Member of the U.S. House of Representatives from Delaware's at-large district
- In office January 3, 1959 – January 3, 1967
- Preceded by: Hal Haskell
- Succeeded by: William Roth
- In office January 3, 1955 – January 3, 1957
- Preceded by: Herbert Warburton
- Succeeded by: Hal Haskell

Secretary of State of Delaware
- In office January 18, 1949 – January 20, 1953
- Governor: Elbert N. Carvel
- Preceded by: William J. Storey
- Succeeded by: John N. McDowell

Member of the Delaware Senate from the 7th New Castle County district
- In office November 4, 1942 – November 6, 1946
- Preceded by: Robert A. Derrickson
- Succeeded by: Wilson A. David

Member of the Delaware House of Representatives from the 14th New Castle County district
- In office November 6, 1940 – November 4, 1942
- Preceded by: Randolph P. Reynolds
- Succeeded by: Frank A. Lawson

Personal details
- Born: Harris Brown McDowell Jr.

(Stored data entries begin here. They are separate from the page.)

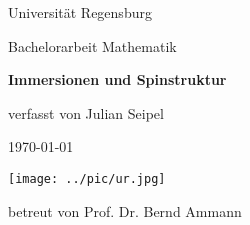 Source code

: %
%
%
%
%

	\begin{titlepage}
		\begin{minipage}[c][\textheight][c]{\textwidth}
			\begin{center}
				{Universität Regensburg}
				
				{Bachelorarbeit Mathematik}
				
				\vspace*{0.3cm}
				{ \Huge \textbf{Immersionen und Spinstruktur} }
				
				\vspace*{1cm}
				{\Large verfasst von Julian Seipel}

				
				\vspace*{1cm}
				{\Large \today}
				
				\vspace*{4cm}
				\hspace*{1cm} \texttt{[image: ../pic/ur.jpg]}
				
				\vfill
				{\Large betreut von Prof. Dr. Bernd Ammann}
			\end{center}
		\end{minipage}
	\end{titlepage} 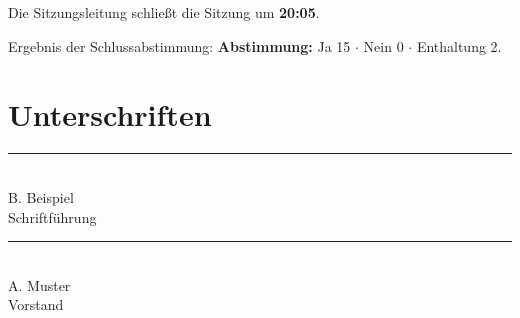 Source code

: \documentclass{scrbook}\PassOptionsToPackage{hyperfootnotes=false}{hyperref}\usepackage{amsmath}\usepackage{array}\usepackage[ngerman]{babel}\usepackage{biblatex}\usepackage{booktabs}\usepackage{calc}\usepackage{hyperref}\usepackage{cleveref}\usepackage{csquotes}\usepackage{etoolbox}\usepackage{eurosym}\usepackage{fontawesome}\usepackage{fontspec}\usepackage{geometry}\usepackage[acronym]{glossaries}\usepackage{graphicx}\usepackage{listings}\usepackage{lmodern}\usepackage{longtable}\usepackage[framemethod=tikz]{mdframed}\usepackage{multicol}\usepackage{needspace}\usepackage{pgf}\usepackage{pgffor}\usepackage{ragged2e}\usepackage{scrlayer-scrpage}\usepackage{setspace}\usepackage{tabularx}\usepackage{tikz}\usepackage{xcolor}\KOMAoptions{open=any,twoside=false}\geometry{a4paper=,top=2cm,bottom=2cm,left=2cm,right=2cm}\definecolor{britishracinggreen}{rgb}{0.0,0.26,0.15}\definecolor{eggplant}{rgb}{0.38,0.25,0.32}\definecolor{hanblue}{rgb}{0.27,0.42,0.81}\definecolor{navyblue}{rgb}{0.0,0.0,0.5}\definecolor{pansypurple}{rgb}{0.47,0.09,0.29}\definecolor{shockingpink}{rgb}{0.99,0.06,0.75}\definecolor{lightgray}{rgb}{0.8,0.8,0.8}\definecolor{hsrtcite}{rgb}{0.286,0.427,0.537}\definecolor{hsrtlink}{rgb}{0.161,0.31,0.427}\definecolor{hsrturl}{rgb}{0.071,0.212,0.322}\hypersetup{pdfpagemode=UseOutlines,bookmarksopen=true,bookmarksopenlevel=0,plainpages=false,hypertexnames=true,colorlinks=true,citecolor=hsrtcite,linkcolor=hsrtlink,urlcolor=hsrturl,pdfstartview=FitV,unicode=true,breaklinks=true}\crefname{figure}{Abbildung}{Abbildungen}\Crefname{figure}{Abbildung}{Abbildungen}\crefname{table}{Tabelle}{Tabellen}\Crefname{table}{Tabelle}{Tabellen}\crefname{equation}{Gleichung}{Gleichungen}\Crefname{equation}{Gleichung}{Gleichungen}\crefname{chapter}{Kapitel}{Kapitel}\Crefname{chapter}{Kapitel}{Kapitel}\crefname{section}{Abschnitt}{Abschnitte}\Crefname{section}{Abschnitt}{Abschnitte}\crefname{subsection}{Unterabschnitt}{Unterabschnitte}\Crefname{subsection}{Unterabschnitt}{Unterabschnitte}\crefname{subsubsection}{Unterunterabschnitt}{Unterunterabschnitte}\Crefname{subsubsection}{Unterunterabschnitt}{Unterunterabschnitte}\crefname{listing}{Listing}{Codeblock}\Crefname{listing}{Listing}{Codeblock}\crefname{appendix}{Anhang}{Anhänge}\Crefname{appendix}{Anhang}{Anhänge}\crefname{algorithm}{Algorithmus}{Algorithmen}\Crefname{algorithm}{Algorithmus}{Algorithmen}\crefname{theorem}{Theorem}{Theoreme}\Crefname{theorem}{Theorem}{Theoreme}\crefname{lemma}{Lemma}{Lemmata}\Crefname{lemma}{Lemma}{Lemmata}\crefname{corollary}{Korollar}{Korollare}\Crefname{corollary}{Korollar}{Korollare}\crefname{proposition}{Proposition}{Propositionen}\Crefname{proposition}{Proposition}{Propositionen}\crefname{definition}{Definition}{Definitionen}\Crefname{definition}{Definition}{Definitionen}\crefname{example}{Beispiel}{Beispiele}\Crefname{example}{Beispiel}{Beispiele}\crefname{remark}{Bemerkung}{Bemerkungen}\Crefname{remark}{Bemerkung}{Bemerkungen}\crefname{footnote}{Fußnote}{Fußnoten}\Crefname{footnote}{Fußnote}{Fußnoten}\crefname{enumi}{Punkt}{Punkte}\Crefname{enumi}{Punkt}{Punkte}\crefname{enumii}{Punkt}{Punkte}\Crefname{enumii}{Punkt}{Punkte}\crefname{enumiii}{Punkt}{Punkte}\Crefname{enumiii}{Punkt}{Punkte}\crefname{enumiv}{Punkt}{Punkte}\Crefname{enumiv}{Punkt}{Punkte}\crefname{page}{Seite}{Seiten}\Crefname{page}{Seite}{Seiten}\crefname{line}{Zeile}{Zeilen}\Crefname{line}{Zeile}{Zeilen}\lstset{basicstyle=\footnotesize\ttfamily,breaklines=true,numbers=left,frame=single,float=H}\lstdefinestyle{htmlCode}{language=html,basicstyle=\scriptsize\ttfamily,keywordstyle=\color{blue}\bfseries\ttfamily,commentstyle=\color{gray}\ttfamily,escapechar=|}\lstdefinestyle{phpCode}{language=php,morekeywords={php},basicstyle=\footnotesize\ttfamily,keywordstyle=\color{blue}\bfseries\ttfamily,commentstyle=\color{gray}\ttfamily,escapechar=|}\lstdefinestyle{jsCode}{language=javascript,basicstyle=\scriptsize\ttfamily,keywordstyle=\color{blue}\bfseries\ttfamily,commentstyle=\color{gray}\ttfamily,escapechar=|}\lstdefinestyle{shellCodeNOPASSWD}{language=sh,deletekeywords={for,kill,cat},morekeywords={sudo},basicstyle=\scriptsize\ttfamily,keywordstyle=\color{blue}\bfseries\ttfamily,commentstyle=\color{gray}\ttfamily,escapechar=|,numbers=none}\lstdefinestyle{shellCode}{language=sh,morekeywords={sudo,chmod,chown,cp,su,rm,python},basicstyle=\scriptsize\ttfamily,keywordstyle=\color{blue}\bfseries\ttfamily,commentstyle=\color{gray}\ttfamily,escapechar=|}\lstdefinestyle{URL}{basicstyle=\footnotesize\ttfamily,commentstyle=\color{gray}\ttfamily,escapechar=|,numbers=none}\newcommand{\acr}{\acrshort}\usepackage{lastpage}
\begin{document}
Die Sitzungsleitung schließt die Sitzung um \textcolor{hanblue}{ \textbf{20:05}}.

Ergebnis der Schlussabstimmung: \textbf{Abstimmung: }\textcolor{britishracinggreen}{Ja 15 $\cdot$ Nein 0 $\cdot$ Enthaltung 2}.

\par\vspace{2em}\section*{Unterschriften}\par\vspace{3em}\noindent \begin{minipage}[t]{0.46\linewidth}\centering\rule{5cm}{0.4pt}\\[0.4em]B. Beispiel\\{\small Schriftführung}\end{minipage}\hfill\begin{minipage}[t]{0.46\linewidth}\centering\rule{5cm}{0.4pt}\\[0.4em]A. Muster\\{\small Vorstand}\end{minipage}
\end{document}
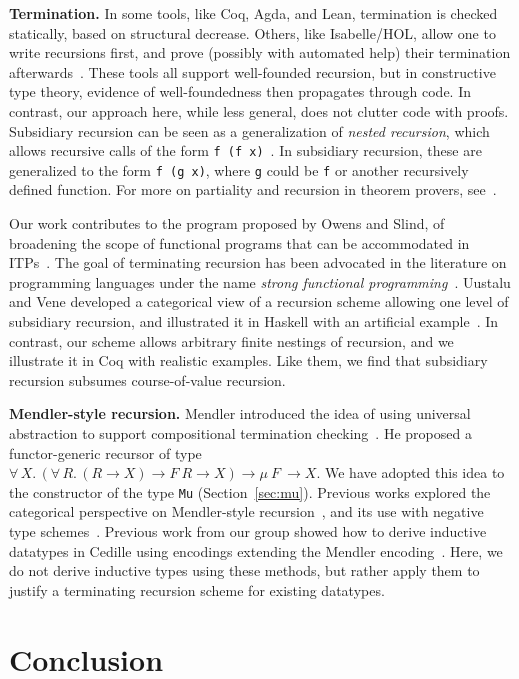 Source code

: \documentclass[a4paper,USenglish]{lipics-v2021}
\newcommand{\all}[2]{\forall\, #1.\, #2}
\begin{document}
\textbf{Termination.}  In some tools, like Coq, Agda, and Lean,
termination is checked statically, based on structural decrease.
Others, like Isabelle/HOL, allow one to write recursions first, and
prove (possibly with automated help) their termination
afterwards~\cite{krauss}.  These tools all support well-founded
recursion, but in constructive type theory, evidence of
well-foundedness then propagates through code.  In contrast, our
approach here, while less general, does not clutter code with proofs.
Subsidiary recursion can be seen as a generalization of \emph{nested
recursion}, which allows recursive calls of the form
\verb|f (f x)|~\cite{krauss10}.  In subsidiary recursion, these are
generalized to the form \verb|f (g x)|, where \verb|g| could be
\verb|f| or another recursively defined function.  For more on
partiality and recursion in theorem provers, see~\cite{bove+16}.

Our work contributes to the program proposed by Owens and Slind, of
broadening the scope of functional programs that can be accommodated
in ITPs~\cite{owens+08}.  The goal of terminating recursion has been
advocated in the literature on programming languages under the name
\emph{strong functional programming}~\cite{turner95}.  Uustalu and
Vene developed a categorical view of a recursion scheme allowing one
level of subsidiary recursion, and illustrated it in Haskell with an
artificial example~\cite{uustalu11}.  In contrast, our scheme allows
arbitrary finite nestings of recursion, and we illustrate it in Coq
with realistic examples.  Like them, we find that subsidiary recursion
subsumes course-of-value recursion.

\textbf{Mendler-style recursion.}  Mendler introduced the idea of using
universal abstraction to support compositional termination checking~\cite{mendler91}.  He proposed a
functor-generic recursor of type $\all{X}{(\all{R}{(R \to X) \to F\ R
    \to X}) \to \mu\ F\ \to X}$. We have adopted this idea to the
constructor of the type \verb|Mu| (Section~\ref{sec:mu}).  Previous
works explored the categorical perspective on Mendler-style
recursion~\cite{uustalu99}, and its use with negative type
schemes~\cite{ahn11}.  Previous work from our group showed
how to derive inductive datatypes in Cedille using encodings
extending the Mendler encoding~\cite{firsov+18b,firsov+18a}.
Here, we do not derive inductive types using these methods,
but rather apply them to justify a terminating recursion scheme
for existing datatypes.

\section{Conclusion}
\end{document}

February 10, 1906 Middletown, Delaware, U.S.
- Died: November 24, 1988 (aged 82) Middletown, Delaware, U.S.
- Resting place: Forest Presbyterian Cemetery
- Party: Democratic
- Spouse: Florence Roberta Neary ​ ​(m. 1928; died 1978)​
- Children: 3, including Harris III
- Parent: Harris McDowell Sr. (father);
- Alma mater: Beacom Business College
- Occupation: Farmer; politician;

= Harris McDowell =

American politician

Harris Brown McDowell Jr. (February 10, 1906 – November 24, 1988) was an American farmer and politician from Middletown in New Castle County, Delaware. A member of the Democratic Party, he served in the Delaware General Assembly and five terms as U.S. Representative from Delaware.

==Early life and family==
McDowell was born near Middletown, Delaware. His father, Harris McDowell Sr., served in the Delaware Senate from 1923 to 1927. The younger McDowell attended the public schools of Middletown, and graduated from Beacom Business College in Wilmington. He married the former Florence Roberta Neary in 1928, with whom he had 3 children. He lived in Middletown, was engaged in farming, also in the insurance and real estate business, and was a member of the State Board of Agriculture from 1937 until 1940.

==Political career==
McDowell served in the State House during the 1941–42 session and then in the State Senate for the 1943–44 and 1945–46 sessions. During those years he was a director of Interstate Milk Producers Cooperative and member of Delaware Farm Bureau from 1941 until 1948. He served as Secretary of State for Delaware during Governor Elbert N. Carvel's first term, from 1949 until 1953, and was a member of New Castle County Zoning Commission in 1953 and 1954.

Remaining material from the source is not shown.